For those who have taken a statistics class, the idea should be somewhat familiar, since it just amounts to applying the change of variables theorem from statistics over and over by multiplying a probability distribution by a Jacobian matrix.
The key design parameters in a flow-based model are the starting distribution and the transformation functions. Normally, the starting distribution is something simple, such as a zero-mean Gaussian. The transition functions are chosen to be well defined, easily implemented via a neural network layer, and iterable.

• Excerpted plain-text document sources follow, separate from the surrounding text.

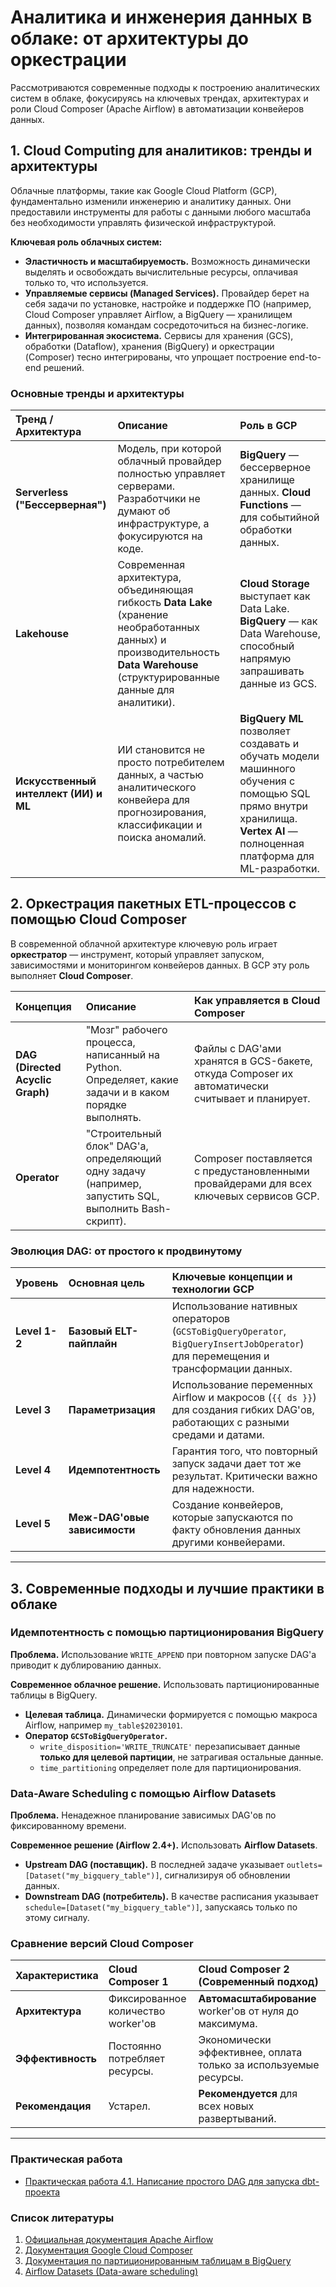 # Аналитика и инженерия данных в облаке: от архитектуры до оркестрации

Рассмотриваются современные подходы к построению аналитических систем в облаке, фокусируясь на ключевых трендах, архитектурах и роли Cloud Composer (Apache Airflow) в автоматизации конвейеров данных.

## 1. Cloud Computing для аналитиков: тренды и архитектуры

Облачные платформы, такие как Google Cloud Platform (GCP), фундаментально изменили инженерию и аналитику данных. Они предоставили инструменты для работы с данными любого масштаба без необходимости управлять физической инфраструктурой.

**Ключевая роль облачных систем:**
- **Эластичность и масштабируемость.** Возможность динамически выделять и освобождать вычислительные ресурсы, оплачивая только то, что используется.
- **Управляемые сервисы (Managed Services).** Провайдер берет на себя задачи по установке, настройке и поддержке ПО (например, Cloud Composer управляет Airflow, а BigQuery — хранилищем данных), позволяя командам сосредоточиться на бизнес-логике.
- **Интегрированная экосистема.** Сервисы для хранения (GCS), обработки (Dataflow), хранения (BigQuery) и оркестрации (Composer) тесно интегрированы, что упрощает построение end-to-end решений.

### Основные тренды и архитектуры

| Тренд / Архитектура | Описание | Роль в GCP |
| :--- | :--- | :--- |
| **Serverless ("Бессерверная")** | Модель, при которой облачный провайдер полностью управляет серверами. Разработчики не думают об инфраструктуре, а фокусируются на коде. | **BigQuery** — бессерверное хранилище данных. **Cloud Functions** — для событийной обработки данных. |
| **Lakehouse** | Современная архитектура, объединяющая гибкость **Data Lake** (хранение необработанных данных) и производительность **Data Warehouse** (структурированные данные для аналитики). | **Cloud Storage** выступает как Data Lake. **BigQuery** — как Data Warehouse, способный напрямую запрашивать данные из GCS. |
| **Искусственный интеллект (ИИ) и ML** | ИИ становится не просто потребителем данных, а частью аналитического конвейера для прогнозирования, классификации и поиска аномалий. | **BigQuery ML** позволяет создавать и обучать модели машинного обучения с помощью SQL прямо внутри хранилища. **Vertex AI** — полноценная платформа для ML-разработки. |

## 2. Оркестрация пакетных ETL-процессов с помощью Cloud Composer

В современной облачной архитектуре ключевую роль играет **оркестратор** — инструмент, который управляет запуском, зависимостями и мониторингом конвейеров данных. В GCP эту роль выполняет **Cloud Composer**.

| Концепция | Описание | Как управляется в Cloud Composer |
| :--- | :--- | :--- |
| **DAG (Directed Acyclic Graph)** | "Мозг" рабочего процесса, написанный на Python. Определяет, какие задачи и в каком порядке выполнять. | Файлы с DAG'ами хранятся в GCS-бакете, откуда Composer их автоматически считывает и планирует. |
| **Operator** | "Строительный блок" DAG'а, определяющий одну задачу (например, запустить SQL, выполнить Bash-скрипт). | Composer поставляется с предустановленными провайдерами для всех ключевых сервисов GCP. |

### Эволюция DAG: от простого к продвинутому

| Уровень | Основная цель | Ключевые концепции и технологии GCP |
| :--- | :--- | :--- |
| **Level 1-2** | **Базовый ELT-пайплайн** | Использование нативных операторов (`GCSToBigQueryOperator`, `BigQueryInsertJobOperator`) для перемещения и трансформации данных. |
| **Level 3** | **Параметризация** | Использование переменных Airflow и макросов (`{{ ds }}`) для создания гибких DAG'ов, работающих с разными средами и датами. |
| **Level 4** | **Идемпотентность** | Гарантия того, что повторный запуск задачи дает тот же результат. Критически важно для надежности. |
| **Level 5** | **Меж-DAG'овые зависимости** | Создание конвейеров, которые запускаются по факту обновления данных другими конвейерами. |

---

## 3. Современные подходы и лучшие практики в облаке

### Идемпотентность с помощью партиционирования BigQuery

**Проблема.** Использование `WRITE_APPEND` при повторном запуске DAG'а приводит к дублированию данных.

**Современное облачное решение.** Использовать партиционированные таблицы в BigQuery.
- **Целевая таблица.** Динамически формируется с помощью макроса Airflow, например `my_table$20230101`.
- **Оператор `GCSToBigQueryOperator`.**
  - `write_disposition='WRITE_TRUNCATE'` перезаписывает данные **только для целевой партиции**, не затрагивая остальные данные.
  - `time_partitioning` определяет поле для партиционирования.

### Data-Aware Scheduling с помощью Airflow Datasets

**Проблема.** Ненадежное планирование зависимых DAG'ов по фиксированному времени.

**Современное решение (Airflow 2.4+).** Использовать **Airflow Datasets**.
- **Upstream DAG (поставщик).** В последней задаче указывает `outlets=[Dataset("my_bigquery_table")]`, сигнализируя об обновлении данных.
- **Downstream DAG (потребитель).** В качестве расписания указывает `schedule=[Dataset("my_bigquery_table")]`, запускаясь только по этому сигналу.

### Сравнение версий Cloud Composer

| Характеристика | Cloud Composer 1 | Cloud Composer 2 (Современный подход) |
| :--- | :--- | :--- |
| **Архитектура** | Фиксированное количество worker'ов | **Автомасштабирование** worker'ов от нуля до максимума. |
| **Эффективность** | Постоянно потребляет ресурсы. | Экономически эффективнее, оплата только за используемые ресурсы. |
| **Рекомендация** | Устарел. | **Рекомендуется** для всех новых развертываний. |

---

### Практическая работа

-   [Практическая работа 4.1. Написание простого DAG для запуска dbt-проекта](pw_4_1.md)

### Список литературы

1.  [Официальная документация Apache Airflow](https://airflow.apache.org/docs/)
2.  [Документация Google Cloud Composer](https://cloud.google.com/composer/docs)
3.  [Документация по партиционированным таблицам в BigQuery](https://cloud.google.com/bigquery/docs/partitioned-tables)
4.  [Airflow Datasets (Data-aware scheduling)](https://airflow.apache.org/docs/apache-airflow/stable/concepts/datasets.html)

For example, in the RealNVP model, the chosen transformation functions are such that they keep the first D dimensions of the input fixed and then scale and shift the remaining dimensions via two simple functions, s and t. The GLOW model’s transformation functions use an activation normalization, followed by an invertible 1x1 convolution, followed by an affine coupling layer.
Flow-based models make it easy to model novel and complex probability distributions. They can also be extended to sequences using what are called autoregressive flows, making them great for generating sequential data such as speech.
A 2021 paper by Tomoki Uemura et al. shows the application of flow-based models to data augmentation in the medical imaging domain. They applied a 3D CNN based on the 3D GLOW model to generate synthetic volumes of interest (VOIs) of polyps in a CT colonography dataset.
What’s amazing is that they tested their model by having trained human observers attempt to distinguish between the polyps from real CTs and those generated by their model. The humans were unable to distinguish between the real and synthetic data, a testament to its effectiveness. They found that incorporation of the synthetic VOIs also greatly improved downstream classification accuracy.
However, flow models do have some (manageable) downsides. Defining the correct transformation functions that give enough flexibility but are also computationally tractable can be tricky. Further, inference and sampling with autoregressive flows can be slow, since the downstream variables in the flow depend on the samples of earlier variables in the sequence. Thus, inference in such models can’t be readily parallelized.
Generative models provide a fantastic means for generating synthetic data in situations where training data is scarce. Each of these three classes of generative models can be applied in different scenarios depending on their various strengths and weaknesses.
GANs are often useful in settings involving images, video, 3D models, or other continuous data, and they can be trained to produce very realistic samples. The downside of using GANs is that they can suffer from unstable training, and it can take some work to correct this. They also do not tend to work well for generating discrete or sequential data, at least not without significant modifications.
VAEs are similar to GANs in that they work well for images, 3D, and other types of continuous data. They are useful in cases where an understanding of the latent space and fine-grained control over the data generation process is desired.
Finally, flow-based models are a relatively new, much-discussed area of research. They can be applied when direct density estimation is needed and for generation of sequential, discrete, and noncontinuous data—though they work great for continuous data as well.